The core of Between Clay and Dust lies in the fraught relationship between Ramzi and his younger brother Tamami, the heir apparent whose devotion to the pahalwan lifestyle is limited to its perks and privileges. This deceptively simple tale of sibling tensions explores moral dilemmas that transcend the pahalwan culture Farooqi writes about so evocatively. For Ramzi, the title of ustad carries with it responsibilities that others may consider menial, like assiduously cleaning the akhara every morning.
Such daily chores serve as a reminder that an honorific, once bestowed, must be continuously re-earned. That is a lesson Ramzi tries to pass on to Tamami and it is one that seems to be beyond the abilities of even the most able wrestler in the land.

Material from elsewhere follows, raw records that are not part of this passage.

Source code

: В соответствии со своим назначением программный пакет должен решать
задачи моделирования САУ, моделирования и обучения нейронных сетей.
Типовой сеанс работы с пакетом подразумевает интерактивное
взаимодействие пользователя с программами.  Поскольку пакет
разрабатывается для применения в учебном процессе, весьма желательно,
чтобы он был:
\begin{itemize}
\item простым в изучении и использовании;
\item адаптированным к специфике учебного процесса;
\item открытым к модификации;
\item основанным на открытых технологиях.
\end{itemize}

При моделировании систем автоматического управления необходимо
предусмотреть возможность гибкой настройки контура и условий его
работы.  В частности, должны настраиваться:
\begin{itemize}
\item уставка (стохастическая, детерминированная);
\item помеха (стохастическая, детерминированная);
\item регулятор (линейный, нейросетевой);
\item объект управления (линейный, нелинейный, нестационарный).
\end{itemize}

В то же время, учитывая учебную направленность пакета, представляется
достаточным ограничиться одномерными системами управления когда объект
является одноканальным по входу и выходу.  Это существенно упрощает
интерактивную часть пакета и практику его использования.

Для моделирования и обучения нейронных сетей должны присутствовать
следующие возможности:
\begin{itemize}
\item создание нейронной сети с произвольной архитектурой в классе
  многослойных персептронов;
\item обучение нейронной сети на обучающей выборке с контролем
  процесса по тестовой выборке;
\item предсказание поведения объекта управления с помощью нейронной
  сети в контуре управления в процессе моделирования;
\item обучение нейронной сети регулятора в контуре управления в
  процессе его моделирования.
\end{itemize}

Tempting though it may be to paint Ramzi as the wise saint, Farooqi is too shrewd an observer of human nature to fall for that trap. In Tamami’s silent stewing at the training he is being forced to endure we see that Ramzi may be guilty of seeing his younger brother not as a separate human being but as an extension of his hopes and desires. In one finely-observed set-piece, Ramzi gets cross at Tamami for taking too long to win a fight. Tamami replies, “I was just trying to see what he knew.” This
is a problem with Ramzi: he is too devoted to his own life to consider the perspective of others.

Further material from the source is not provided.